WORK REQUEST: Every line containing "changes" should be identified and copied from the data below.

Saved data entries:
*** Block opens ***
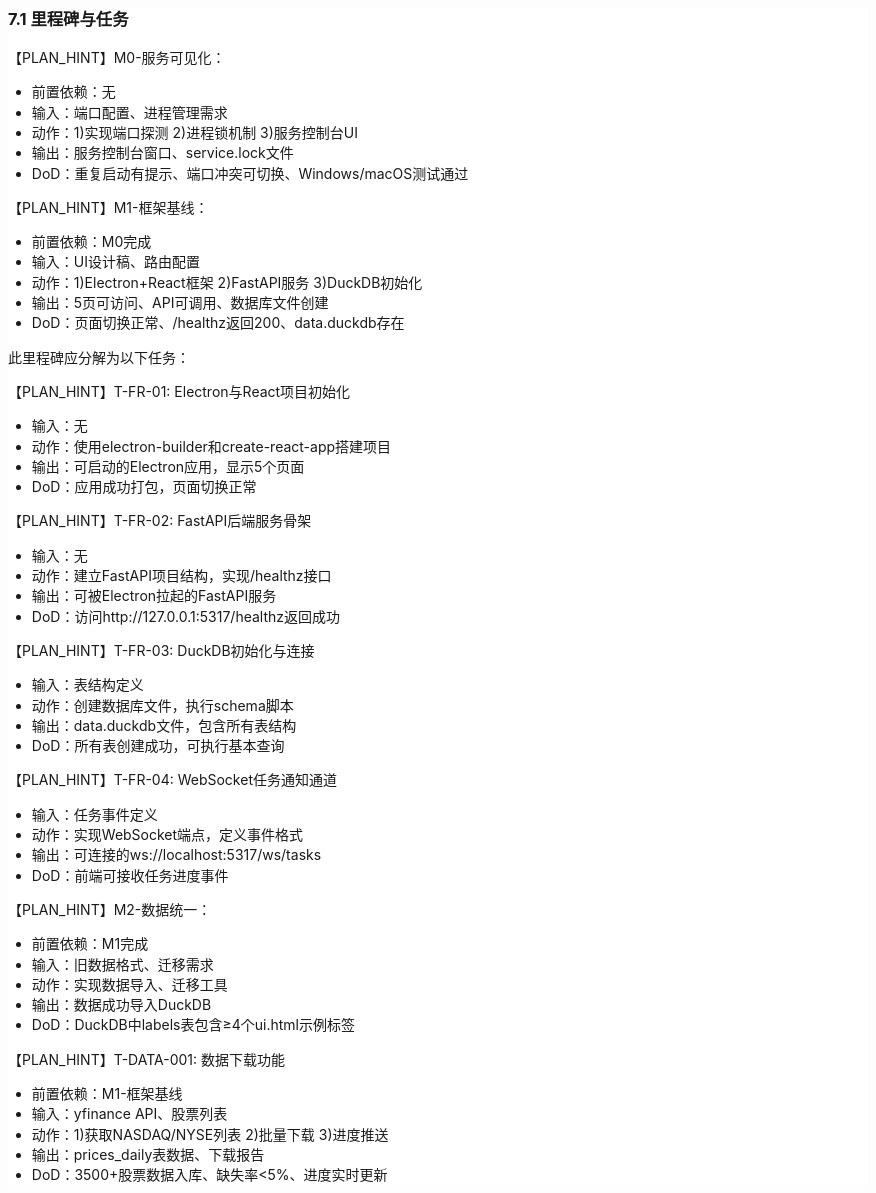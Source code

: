 ### 7.1 里程碑与任务

【PLAN_HINT】M0-服务可见化：
- 前置依赖：无
- 输入：端口配置、进程管理需求
- 动作：1)实现端口探测 2)进程锁机制 3)服务控制台UI
- 输出：服务控制台窗口、service.lock文件
- DoD：重复启动有提示、端口冲突可切换、Windows/macOS测试通过

【PLAN_HINT】M1-框架基线：
- 前置依赖：M0完成
- 输入：UI设计稿、路由配置
- 动作：1)Electron+React框架 2)FastAPI服务 3)DuckDB初始化
- 输出：5页可访问、API可调用、数据库文件创建
- DoD：页面切换正常、/healthz返回200、data.duckdb存在

此里程碑应分解为以下任务：

【PLAN_HINT】T-FR-01: Electron与React项目初始化
- 输入：无
- 动作：使用electron-builder和create-react-app搭建项目
- 输出：可启动的Electron应用，显示5个页面
- DoD：应用成功打包，页面切换正常

【PLAN_HINT】T-FR-02: FastAPI后端服务骨架
- 输入：无
- 动作：建立FastAPI项目结构，实现/healthz接口
- 输出：可被Electron拉起的FastAPI服务
- DoD：访问http://127.0.0.1:5317/healthz返回成功

【PLAN_HINT】T-FR-03: DuckDB初始化与连接
- 输入：表结构定义
- 动作：创建数据库文件，执行schema脚本
- 输出：data.duckdb文件，包含所有表结构
- DoD：所有表创建成功，可执行基本查询

【PLAN_HINT】T-FR-04: WebSocket任务通知通道
- 输入：任务事件定义
- 动作：实现WebSocket端点，定义事件格式
- 输出：可连接的ws://localhost:5317/ws/tasks
- DoD：前端可接收任务进度事件

【PLAN_HINT】M2-数据统一：
- 前置依赖：M1完成
- 输入：旧数据格式、迁移需求
- 动作：实现数据导入、迁移工具
- 输出：数据成功导入DuckDB
- DoD：DuckDB中labels表包含≥4个ui.html示例标签

【PLAN_HINT】T-DATA-001: 数据下载功能
- 前置依赖：M1-框架基线
- 输入：yfinance API、股票列表
- 动作：1)获取NASDAQ/NYSE列表 2)批量下载 3)进度推送
- 输出：prices_daily表数据、下载报告
- DoD：3500+股票数据入库、缺失率<5%、进度实时更新
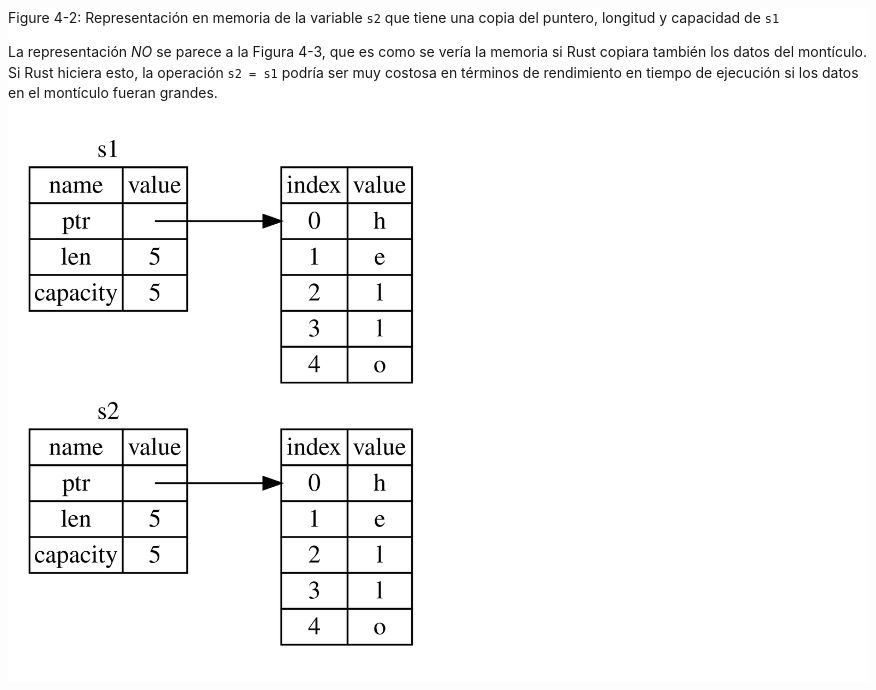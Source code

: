 <span class="caption">Figure 4-2: Representación en memoria de la variable `s2`
que tiene una copia del puntero, longitud y capacidad de `s1`</span>

La representación *NO* se parece a la Figura 4-3, que es como se vería la memoria
si Rust copiara también los datos del montículo. Si Rust hiciera esto, la operación `s2 = s1`
podría ser muy costosa en términos de rendimiento en tiempo de ejecución si los datos
en el montículo fueran grandes.

<img alt="s1 and s2 to two places" src="img/trpl04-03.svg" class="center" style="width: 50%;" />
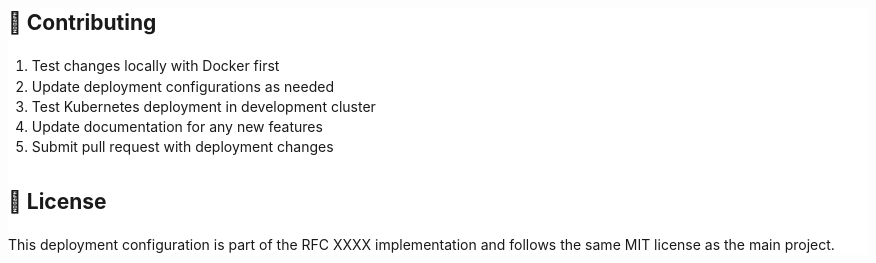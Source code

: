 ## 🤝 Contributing

1. Test changes locally with Docker first
2. Update deployment configurations as needed
3. Test Kubernetes deployment in development cluster
4. Update documentation for any new features
5. Submit pull request with deployment changes

## 📄 License

This deployment configuration is part of the RFC XXXX implementation and follows the same MIT license as the main project.
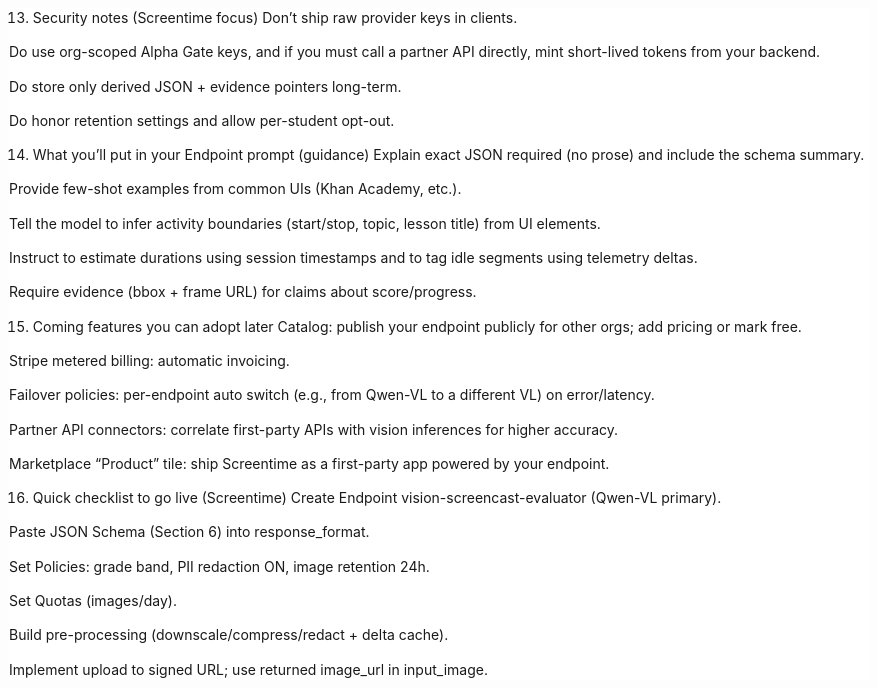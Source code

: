
13) Security notes (Screentime focus)
Don’t ship raw provider keys in clients.


Do use org-scoped Alpha Gate keys, and if you must call a partner API directly, mint short-lived tokens from your backend.


Do store only derived JSON + evidence pointers long-term.


Do honor retention settings and allow per-student opt-out.



14) What you’ll put in your Endpoint prompt (guidance)
Explain exact JSON required (no prose) and include the schema summary.


Provide few-shot examples from common UIs (Khan Academy, etc.).


Tell the model to infer activity boundaries (start/stop, topic, lesson title) from UI elements.


Instruct to estimate durations using session timestamps and to tag idle segments using telemetry deltas.


Require evidence (bbox + frame URL) for claims about score/progress.



15) Coming features you can adopt later
Catalog: publish your endpoint publicly for other orgs; add pricing or mark free.


Stripe metered billing: automatic invoicing.


Failover policies: per-endpoint auto switch (e.g., from Qwen-VL to a different VL) on error/latency.


Partner API connectors: correlate first-party APIs with vision inferences for higher accuracy.


Marketplace “Product” tile: ship Screentime as a first-party app powered by your endpoint.



16) Quick checklist to go live (Screentime)
Create Endpoint vision-screencast-evaluator (Qwen-VL primary).


Paste JSON Schema (Section 6) into response_format.


Set Policies: grade band, PII redaction ON, image retention 24h.


Set Quotas (images/day).


Build pre-processing (downscale/compress/redact + delta cache).


Implement upload to signed URL; use returned image_url in input_image.
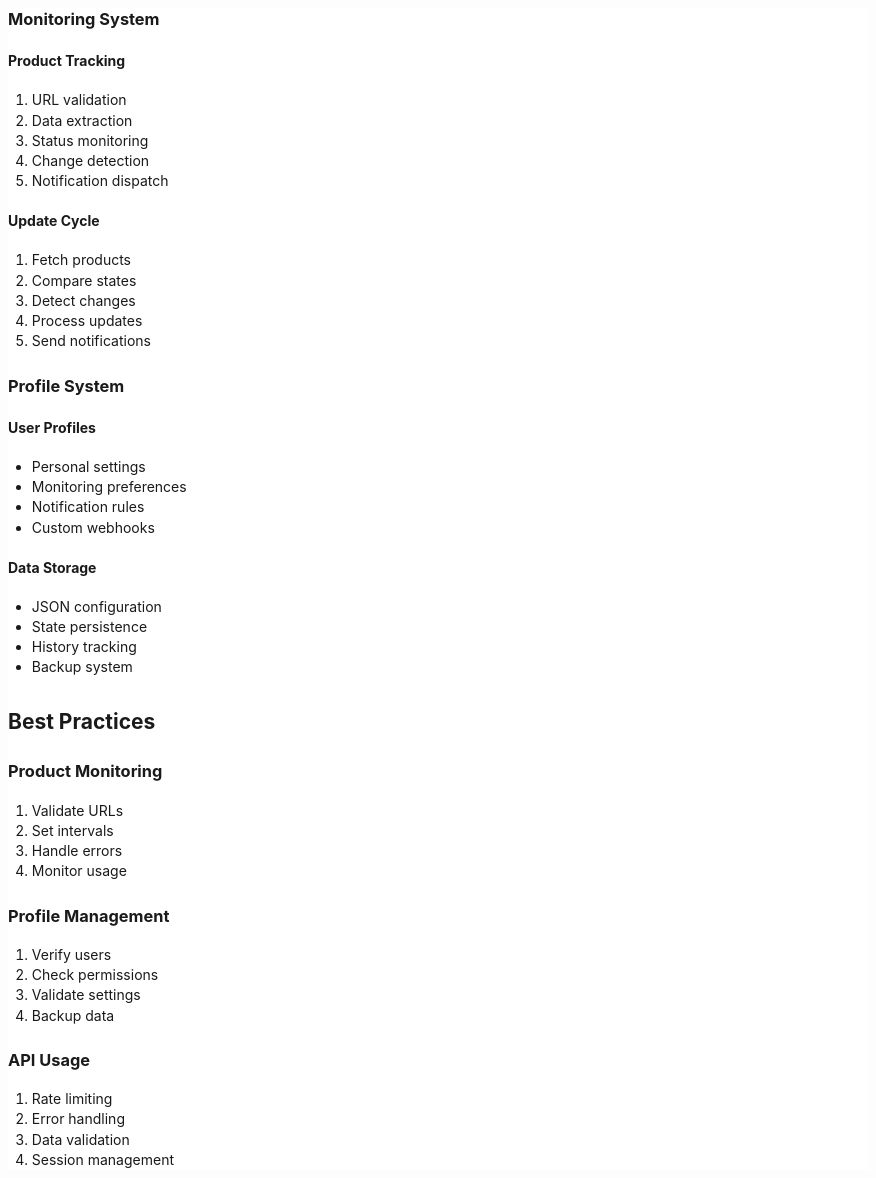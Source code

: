 ### Monitoring System

#### Product Tracking
1. URL validation
2. Data extraction
3. Status monitoring
4. Change detection
5. Notification dispatch

#### Update Cycle
1. Fetch products
2. Compare states
3. Detect changes
4. Process updates
5. Send notifications

### Profile System

#### User Profiles
- Personal settings
- Monitoring preferences
- Notification rules
- Custom webhooks

#### Data Storage
- JSON configuration
- State persistence
- History tracking
- Backup system

## Best Practices

### Product Monitoring
1. Validate URLs
2. Set intervals
3. Handle errors
4. Monitor usage

### Profile Management
1. Verify users
2. Check permissions
3. Validate settings
4. Backup data

### API Usage
1. Rate limiting
2. Error handling
3. Data validation
4. Session management
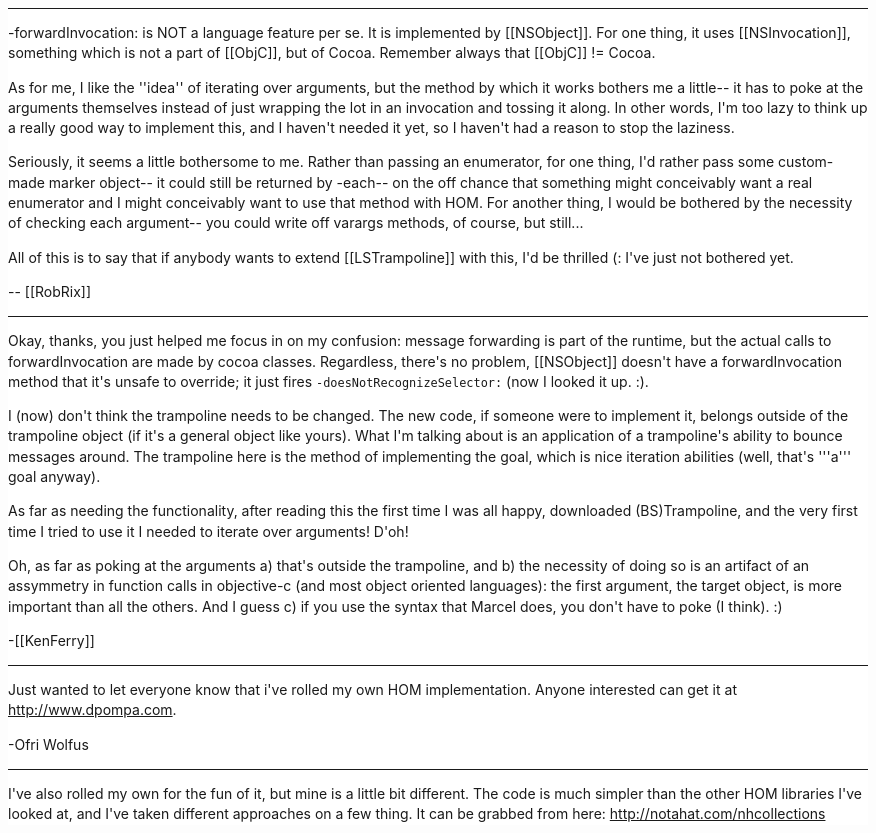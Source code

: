 ----

-forwardInvocation: is NOT a language feature per se. It is implemented by [[NSObject]]. For one thing, it uses [[NSInvocation]], something which is not a part of [[ObjC]], but of Cocoa. Remember always that [[ObjC]] != Cocoa.

As for me, I like the ''idea'' of iterating over arguments, but the method by which it works bothers me a little-- it has to poke at the arguments themselves instead of just wrapping the lot in an invocation and tossing it along. In other words, I'm too lazy to think up a really good way to implement this, and I haven't needed it yet, so I haven't had a reason to stop the laziness.

Seriously, it seems a little bothersome to me. Rather than passing an enumerator, for one thing, I'd rather pass some custom-made marker object-- it could still be returned by -each-- on the off chance that something might conceivably want a real enumerator and I might conceivably want to use that method with HOM. For another thing, I would be bothered by the necessity of checking each argument-- you could write off varargs methods, of course, but still...

All of this is to say that if anybody wants to extend [[LSTrampoline]] with this, I'd be thrilled (: I've just not bothered yet.

-- [[RobRix]]

----

Okay, thanks, you just helped me focus in on my confusion: message forwarding is part of the runtime, but the actual calls to forwardInvocation are made by cocoa classes.  Regardless, there's no problem, [[NSObject]] doesn't have a forwardInvocation method that it's unsafe to override; it just fires <code>-doesNotRecognizeSelector:</code> (now I looked it up. :).

I (now) don't think the trampoline needs to be changed.  The new code, if someone were to implement it, belongs outside of the trampoline object (if it's a general object like yours).  What I'm talking about is an application of a trampoline's ability to bounce messages around.  The trampoline here is the method of implementing the goal, which is nice iteration abilities (well, that's '''a''' goal anyway).

As far as needing the functionality, after reading this the first time I was all happy, downloaded (BS)Trampoline, and the very first time I tried to use it I needed to iterate over arguments!  D'oh! 

Oh, as far as poking at the arguments a) that's outside the trampoline, and b) the necessity of doing so is an artifact of an assymmetry in function calls in objective-c (and most object oriented languages):  the first argument, the target object, is more important than all the others.  And I guess c) if you use the syntax that Marcel does, you don't have to poke (I think).  :)

-[[KenFerry]]

----

Just wanted to let everyone know that i've rolled my own HOM implementation. Anyone interested can get it at http://www.dpompa.com.

-Ofri Wolfus

----

I've also rolled my own for the fun of it, but mine is a little bit different. The code is much simpler than the other HOM libraries I've looked at, and I've taken different approaches on a few thing. It can be grabbed from here: http://notahat.com/nhcollections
*** Block closes ***
RESULT BELOW:
1. Test changes locally with Docker first
5. Submit pull request with deployment changes
3. Detect changes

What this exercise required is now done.